Metz, le 21 juin 1806
Le
Préfet du Département de la Moselle
Commandant
de la légion d’honneur
A
son Excellence le Ministre de l’Intérieur
Monseigneur
D’après
l’article 3 du Décret Impérial daté du 30
may et dont Votre Excellence m’a adressé une ampliation
par la lettre du 10 de ce mois, j’ai désigné,
entre les juifs du département les cinq députés
qui doivent assister à Paris aux conférences ordonnées
par l’Empereur
Je me suis attaché
particulièrement à choisir ceux qui, par leur fortune,
leur éducation cultivée et leur bonne conduite, ont
acquis de l’influence et du crédit sur les autres Juifs
du Pays, et qui, sans se laisser subjuguer par les préjugés,
sont cependant attachés à leur religion. Je crois
devoir les faire connaître à Votre Excellence.

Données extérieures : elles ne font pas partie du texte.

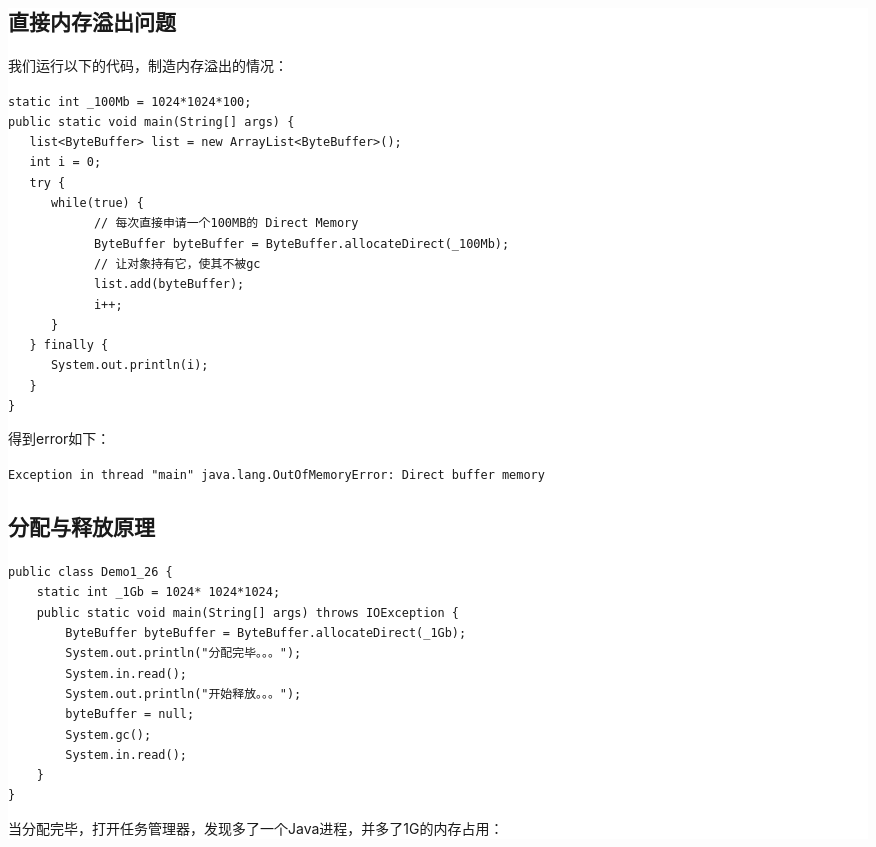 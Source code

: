 
## 直接内存溢出问题
我们运行以下的代码，制造内存溢出的情况：
```
static int _100Mb = 1024*1024*100;
public static void main(String[] args) {
   list<ByteBuffer> list = new ArrayList<ByteBuffer>();
   int i = 0;
   try {
      while(true) {
            // 每次直接申请一个100MB的 Direct Memory
            ByteBuffer byteBuffer = ByteBuffer.allocateDirect(_100Mb);
            // 让对象持有它，使其不被gc
            list.add(byteBuffer);
            i++;
      }
   } finally {
      System.out.println(i);
   }
}
```
得到error如下：
```
Exception in thread "main" java.lang.OutOfMemoryError: Direct buffer memory
```

## 分配与释放原理
```
public class Demo1_26 {
    static int _1Gb = 1024* 1024*1024;
    public static void main(String[] args) throws IOException {
        ByteBuffer byteBuffer = ByteBuffer.allocateDirect(_1Gb);
        System.out.println("分配完毕。。。");
        System.in.read();
        System.out.println("开始释放。。。");
        byteBuffer = null;
        System.gc();
        System.in.read();
    }
}
```
当分配完毕，打开任务管理器，发现多了一个Java进程，并多了1G的内存占用：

Le premier est M. Schmale, jeune homme instruit, honnête, d’une
bonne réputation et très considéré parmi
les juifs de Metz.
Le 2° Cerf Jacob
Goudchaux, correspondant de la Banque de France à Metz. Il
sert la Banque avec honneur et délicatesse ; il a des lumières
et jouit de l’estime générale.
Le 3° Jacob Goudechaux Beer appartient à une famille très
considérée de cette ville. Toute sa fortune est en
biens fonds, il est particulièrement dévoué au
gouvernement et se croit plus Français que Juif.
Le 4° est Moyse Lévy, marchand de toiles peintes à
metz. Il fait un commerce très étendu avec beaucoup de
loyauté et de délicatesse. Il est très riche,
très charitable envers les Juifs. Il jouit parmi eux d’une
grande considération mais il est très attaché
aux principes et aux usages de la synagogue.
Le
5° est Joseph Hertz, de Sarreguemine ; il a une excellente
réputation : il doit sa fortune qui est considérable,
aux spéculations qu’il a faites sur les Domaines
Nationaux. Il n’a que des propriétés foncières.
Les Juifs de Sarreguemine ont pour lui beaucoup de confiance et de
considération.
Telles sont,
Monseigneur, les raisons qui m’ont déterminées
dans mes choix. Je suis persuadé que vous y donnerez votre
approbation..
Quoique la suspension des
poursuites contre des agriculteurs pour dettes contractées
envers les juifs doive être prononcée par les tribunaux,
j’ai pensé cependant qu’ayant la police des
prisons, je devais veiller à ce qu’aucun agriculteur,
débiteur d’un Juif, ne fut retenu dans les maisons
d’arrêt. Je me suis assuré qu’il n’en
existe aucun dans les prisons de Metz, et j’ai chargé
les Sous-Préfets de faire la même vérification
dans leurs arrondissements pour requérir auprès des
procureurs Impériaux la mise en liberté des
agriculteurs que des Juifs pourraient tenir enfermés.
J’ai l’honneur de vous saluer avec respect.